Капитан замолчала. Она не хуже других знала, что преступники нацелились на них, от первого до последнего шага. Но сколько она ни прокручивала в голове возможные развития событий, она все еще не могла понять, что они будут делать дальше.
– Они оставили эти билеты… – неуверенно начал Майкл.
– Я проверил их еще вчера, – сразу откликнулся Нейт. – Полностью подлинные.
– Значит, что-то должно произойти сегодня в опере.
Кристиан обернулась, чтобы встретиться взглядом с сержантом Крайше, небрежно вешающим пальто.
– Где Бретт?
– Отвечает на лишние вопросы. Вы же знаете, что я в этом не силен, капитан.
– Что бы это ни было, непохоже, что они закончили, – Нейт снова скрылся за монитором, доставая ланч. – Согласен с сержантом, билеты во всем этом спектакле играют далеко не последнюю роль.
– И ведь специально выбрали самое дорогое представление, – недовольно цокнул языком Куинси. – Без привлечения лишнего внимания мы туда никак пробраться не можем. Разве что привести эти билеты как доказательство, и…
– Я не упоминала в отчете билеты. Мы разберемся с этим сами. Сейчас самое главное – действовать как можно тише.
– Разберемся сами? Собираетесь лично прийти туда, куда вас очевидно заманивает убийца? – вмешался Фледель, садясь на кресло.
– Если это предотвратит убийство шестой девушки – то да.
– Ну, раз билет у нас не один, вам нужно сопровождение.
Сержант натянуто улыбнулся, и Кристиан невольно задержала на нем взгляд. С кем-то она должна была пойти, и, несмотря на разногласия последних дней, Фледель показался ей довольно надежным напарником. К тому же Нейт с Майклом сейчас слишком заняты попыткой отследить создателя игры, Бретт отвечает на вопросы журналистов, а у Алексиса с Аднетом в любое время хватало работы. Крайше действительно был единственным…
«Бездельником», – хмыкнула она про себя.
Что ж, возможно, у нее нет других вариантов. Она глубоко вдохнула, придав своему голосу максимально непринужденную интонацию.
– Хорошо, сержант. В таком случае, постарайтесь в этот раз не опоздать. Опера начинается в 19:00, но нам стоит быть там за полчаса, чтобы успеть осмотреть здание.
Глаза Фледеля удивленно расширились.
– Вы серьезно, капитан? Я имею в виду, это же самое дорогое представление этого года. Я уверен, вам и без меня есть с кем…
Она наградила его таким взглядом, что он мгновенно заткнулся.
Всегда с ним было так. Только что-то начинало налаживаться, как он умудрялся ляпнуть что-нибудь, из-за чего хотелось отвесить ему увесистую затрещину.
– Это операция, сержант. Отнеситесь к ней как подобает.
– Я… Да, капитан.
Его голос прозвучал непривычно серьезно. Кристиан на мгновение замерла, не уверенная, что поступает правильно.

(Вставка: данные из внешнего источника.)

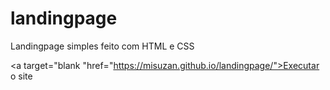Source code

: # landingpage
 Landingpage simples feito com HTML e CSS

<a target="blank "href="https://misuzan.github.io/landingpage/">Executar o site</a>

– Я пойду, поищу информацию о предстоящем спектакле, – она не знала, почему вдруг почувствовала потребность покинуть комнату. На этот раз слова сержанта не только задели ее – они заставили вспомнить, как долго она не выбиралась куда-то, помимо работы. Вчерашний день, проведенный у совсем уже чужого дома, перенес ее в те времена, когда прогулки и развлечения были частью повседневной жизни, но после смерти мужа все это осталось в прошлом. И теперь, пусть и по работе, она идет в оперный театр…
С сержантом.
Возможно, правильным решением было отправиться туда в одиночестве.
Несколько щелчков по клавишам – и на экране ее компьютера высветилась информация о Шарлинде фон Рейнсфорде, скандально известном оперном певце, дающем представление у них в городе. Он скандально жил, был скандально женат, так же скандально разводился, но, в целом, ничего интересного. Идеальная находка для журналистов – человек, не всегда тщательно подбиравший слова для своих интервью, что выставляло его как несдержанного, импульсивного мужчину. Женщины долго не задерживались рядом с ним – разведен он был уже трижды, и сейчас вновь женат. В особо скандальных интервью он упоминал, что все его жены были меркантильны – и капитан не была удивлена природе этих мыслей, просматривая фотографии самых знаменитых его выступлений.
Одного взгляда на эти фотографии хватило, чтобы по спине Кристиан пробежал озноб. Это явно было не то мероприятие, которое она могла позволить себе хоть когда-либо в этой жизни. Она щелкнула по ссылке официального сайта их местной оперы, чтобы посмотреть, сколько стоили билеты в главную ложу, и мысленно ужаснулась, возжелав как-нибудь забыть это обратно. Кем бы ни был преступник, играл он по-крупному.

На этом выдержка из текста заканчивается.